(Originally posted 2003.Apr.30 Wed; links may have expired.)
Diana Larsen's article on change and learning (and XP) http://www.cutter.com/itjournal/change.html 12 pages (PDF).
She quotes Beckhard's formula for change (my paraphrasing): If dissatisfaction with status quo, plus desirability of change, plus clear definition of what/how to do, are greater than the resistance to change, then you can achieve the desired change.
She says to encourage change, market it by increasing awareness of the problems with the status quo (I see a risk of being called names like "negative" or "not a team player") and the communicating the desirability of getting to a better situation. "When you are implementing change, there is no such thing as too much communication."
Some of this runs counter to Jerry Weinberg and another (name forgotten) book. Jerry says "don't promise more than a 10% improvement." A manager doesn't want to admit that more improvement is possible, because then they would have to admit that they were not doing a "good job" before. The (name forgotten) book pointed out that too clear a picture of the future can be paralyzing because people can see the perceived drawbacks of that situation too visibly, while not appreciating the benefits.

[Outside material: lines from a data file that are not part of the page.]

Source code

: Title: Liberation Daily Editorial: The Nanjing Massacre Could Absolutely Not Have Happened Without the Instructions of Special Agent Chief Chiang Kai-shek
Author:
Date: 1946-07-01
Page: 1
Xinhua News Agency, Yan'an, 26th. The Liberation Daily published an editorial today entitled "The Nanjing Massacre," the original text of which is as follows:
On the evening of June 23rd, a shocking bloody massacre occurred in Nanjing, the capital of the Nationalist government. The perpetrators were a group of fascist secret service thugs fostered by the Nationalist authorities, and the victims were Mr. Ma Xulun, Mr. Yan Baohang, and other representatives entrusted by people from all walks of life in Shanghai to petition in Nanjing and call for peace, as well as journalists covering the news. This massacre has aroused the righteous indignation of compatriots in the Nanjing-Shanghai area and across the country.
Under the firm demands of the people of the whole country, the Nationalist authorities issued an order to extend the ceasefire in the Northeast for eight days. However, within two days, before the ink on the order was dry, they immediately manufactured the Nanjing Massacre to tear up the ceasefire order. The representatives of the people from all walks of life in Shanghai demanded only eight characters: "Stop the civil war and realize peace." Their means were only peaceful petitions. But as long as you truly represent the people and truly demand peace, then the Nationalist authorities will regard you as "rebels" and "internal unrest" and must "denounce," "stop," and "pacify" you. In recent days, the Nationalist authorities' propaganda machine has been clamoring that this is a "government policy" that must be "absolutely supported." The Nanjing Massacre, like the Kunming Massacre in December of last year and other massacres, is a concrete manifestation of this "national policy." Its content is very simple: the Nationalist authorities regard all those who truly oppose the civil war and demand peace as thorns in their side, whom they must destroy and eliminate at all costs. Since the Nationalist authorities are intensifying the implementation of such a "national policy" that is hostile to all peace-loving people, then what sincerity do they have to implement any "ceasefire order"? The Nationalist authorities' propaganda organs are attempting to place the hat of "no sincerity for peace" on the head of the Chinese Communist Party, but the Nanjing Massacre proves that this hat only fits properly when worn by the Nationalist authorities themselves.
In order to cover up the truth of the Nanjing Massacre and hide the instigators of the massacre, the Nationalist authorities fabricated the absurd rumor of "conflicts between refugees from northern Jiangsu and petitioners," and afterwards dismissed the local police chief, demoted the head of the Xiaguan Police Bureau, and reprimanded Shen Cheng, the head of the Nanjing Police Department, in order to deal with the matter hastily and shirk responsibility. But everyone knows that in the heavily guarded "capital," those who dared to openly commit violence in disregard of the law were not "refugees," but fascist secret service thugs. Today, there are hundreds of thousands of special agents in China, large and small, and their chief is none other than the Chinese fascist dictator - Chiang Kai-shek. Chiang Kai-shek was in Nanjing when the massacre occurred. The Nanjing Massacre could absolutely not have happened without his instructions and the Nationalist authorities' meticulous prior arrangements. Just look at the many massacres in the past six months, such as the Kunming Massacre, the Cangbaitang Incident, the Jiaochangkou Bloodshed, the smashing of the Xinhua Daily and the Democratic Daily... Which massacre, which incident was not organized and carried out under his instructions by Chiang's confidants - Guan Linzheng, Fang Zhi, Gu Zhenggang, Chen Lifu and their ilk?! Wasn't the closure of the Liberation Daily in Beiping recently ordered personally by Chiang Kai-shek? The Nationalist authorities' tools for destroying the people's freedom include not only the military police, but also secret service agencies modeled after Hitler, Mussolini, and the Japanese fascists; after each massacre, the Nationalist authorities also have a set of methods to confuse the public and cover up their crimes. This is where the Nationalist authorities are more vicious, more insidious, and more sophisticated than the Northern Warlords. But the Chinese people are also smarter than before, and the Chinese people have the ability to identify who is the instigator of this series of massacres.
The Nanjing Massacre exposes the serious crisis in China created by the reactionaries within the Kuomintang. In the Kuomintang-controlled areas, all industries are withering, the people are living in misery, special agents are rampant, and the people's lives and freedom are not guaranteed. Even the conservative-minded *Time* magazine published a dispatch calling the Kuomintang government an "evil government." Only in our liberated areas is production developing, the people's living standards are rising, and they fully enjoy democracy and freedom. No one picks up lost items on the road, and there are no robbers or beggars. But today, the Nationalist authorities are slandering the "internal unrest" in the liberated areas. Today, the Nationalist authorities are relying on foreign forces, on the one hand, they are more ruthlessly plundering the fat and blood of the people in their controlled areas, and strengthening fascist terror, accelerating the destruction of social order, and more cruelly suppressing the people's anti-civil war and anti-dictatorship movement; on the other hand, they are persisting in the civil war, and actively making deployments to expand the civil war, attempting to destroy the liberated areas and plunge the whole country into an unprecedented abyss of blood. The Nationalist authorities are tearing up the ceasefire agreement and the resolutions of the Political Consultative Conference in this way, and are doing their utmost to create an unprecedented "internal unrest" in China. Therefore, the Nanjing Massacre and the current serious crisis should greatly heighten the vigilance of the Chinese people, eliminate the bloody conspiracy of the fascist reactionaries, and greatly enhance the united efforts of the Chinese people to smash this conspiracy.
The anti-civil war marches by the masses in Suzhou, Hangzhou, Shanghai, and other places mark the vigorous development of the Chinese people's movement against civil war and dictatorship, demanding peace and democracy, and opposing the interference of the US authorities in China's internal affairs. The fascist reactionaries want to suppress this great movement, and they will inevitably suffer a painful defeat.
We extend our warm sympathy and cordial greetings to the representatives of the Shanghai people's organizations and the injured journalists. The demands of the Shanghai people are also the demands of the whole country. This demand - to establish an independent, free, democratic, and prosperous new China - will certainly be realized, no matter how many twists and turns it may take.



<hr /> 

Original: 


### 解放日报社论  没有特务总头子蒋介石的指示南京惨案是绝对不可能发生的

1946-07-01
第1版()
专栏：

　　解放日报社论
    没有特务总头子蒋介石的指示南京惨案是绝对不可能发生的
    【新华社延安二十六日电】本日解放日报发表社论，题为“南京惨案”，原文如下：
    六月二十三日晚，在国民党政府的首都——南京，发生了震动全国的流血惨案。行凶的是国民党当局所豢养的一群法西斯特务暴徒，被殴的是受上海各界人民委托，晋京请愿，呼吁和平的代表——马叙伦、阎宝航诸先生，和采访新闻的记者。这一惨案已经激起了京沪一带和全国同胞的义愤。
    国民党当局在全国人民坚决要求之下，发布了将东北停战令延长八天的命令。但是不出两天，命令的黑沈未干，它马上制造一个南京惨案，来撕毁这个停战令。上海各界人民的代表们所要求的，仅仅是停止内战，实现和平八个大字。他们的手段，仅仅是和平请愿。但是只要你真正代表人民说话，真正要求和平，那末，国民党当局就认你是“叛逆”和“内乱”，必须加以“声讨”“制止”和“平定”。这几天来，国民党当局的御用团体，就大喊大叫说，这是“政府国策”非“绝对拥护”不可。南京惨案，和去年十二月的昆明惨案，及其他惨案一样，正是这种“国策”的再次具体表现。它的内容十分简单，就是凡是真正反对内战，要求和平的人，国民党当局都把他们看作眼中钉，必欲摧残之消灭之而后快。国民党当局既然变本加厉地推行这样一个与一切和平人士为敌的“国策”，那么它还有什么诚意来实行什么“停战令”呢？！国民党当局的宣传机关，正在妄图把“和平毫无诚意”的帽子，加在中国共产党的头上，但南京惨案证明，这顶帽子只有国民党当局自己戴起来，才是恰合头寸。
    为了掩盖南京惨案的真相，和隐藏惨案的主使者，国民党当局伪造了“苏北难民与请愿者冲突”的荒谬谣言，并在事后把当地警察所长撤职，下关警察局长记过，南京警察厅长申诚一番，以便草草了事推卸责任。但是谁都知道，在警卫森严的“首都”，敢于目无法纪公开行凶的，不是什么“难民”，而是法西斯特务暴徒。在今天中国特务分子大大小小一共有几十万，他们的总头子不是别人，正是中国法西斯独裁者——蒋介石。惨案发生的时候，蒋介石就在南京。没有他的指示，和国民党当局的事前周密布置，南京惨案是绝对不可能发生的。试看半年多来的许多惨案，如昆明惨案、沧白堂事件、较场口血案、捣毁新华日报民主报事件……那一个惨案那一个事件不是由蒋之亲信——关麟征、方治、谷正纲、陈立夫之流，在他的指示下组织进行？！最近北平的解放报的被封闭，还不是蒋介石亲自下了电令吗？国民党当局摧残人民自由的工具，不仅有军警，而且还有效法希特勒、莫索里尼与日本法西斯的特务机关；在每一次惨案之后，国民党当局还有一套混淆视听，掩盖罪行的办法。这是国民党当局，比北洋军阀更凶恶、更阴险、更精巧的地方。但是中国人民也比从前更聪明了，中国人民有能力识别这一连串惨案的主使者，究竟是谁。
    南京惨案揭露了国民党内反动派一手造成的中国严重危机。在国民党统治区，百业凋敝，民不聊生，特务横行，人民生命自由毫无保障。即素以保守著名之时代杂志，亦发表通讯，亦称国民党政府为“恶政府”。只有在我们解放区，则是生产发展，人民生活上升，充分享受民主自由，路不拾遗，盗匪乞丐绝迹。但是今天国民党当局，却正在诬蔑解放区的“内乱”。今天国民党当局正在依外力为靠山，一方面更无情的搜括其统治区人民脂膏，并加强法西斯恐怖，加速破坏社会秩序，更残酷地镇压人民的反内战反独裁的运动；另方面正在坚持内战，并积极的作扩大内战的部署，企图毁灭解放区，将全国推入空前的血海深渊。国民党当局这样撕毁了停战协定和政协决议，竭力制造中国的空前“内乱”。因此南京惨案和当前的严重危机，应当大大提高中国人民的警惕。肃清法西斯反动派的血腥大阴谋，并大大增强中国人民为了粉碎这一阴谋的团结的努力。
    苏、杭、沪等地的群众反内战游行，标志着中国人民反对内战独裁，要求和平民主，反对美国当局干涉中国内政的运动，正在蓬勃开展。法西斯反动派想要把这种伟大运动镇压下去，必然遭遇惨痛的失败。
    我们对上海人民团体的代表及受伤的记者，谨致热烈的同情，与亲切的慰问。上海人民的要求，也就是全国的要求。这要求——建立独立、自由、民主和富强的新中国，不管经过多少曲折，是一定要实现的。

She writes "XP has the advantage over many change efforts in that fast iterations build in the feedback loop for short-term success. While floundering through the chaos, nothing bolsters the participants in a change effort like the sense of progress from a quick 'win.'"
Larsen recommends Chartering to start a project, and agrees with Lindstrom and Beck on "Hold two-day professionally facilitated retrospectives each quarter." (And at project end.)
Change takes time. "Putnam points out the need for patience with change efforts as he maps out six months' worth of defect tracking and shows its consistency with Satir's [change] model. He notes that if you had an evaluation of success or failure after three months, you might have come to an erroneous conclusion."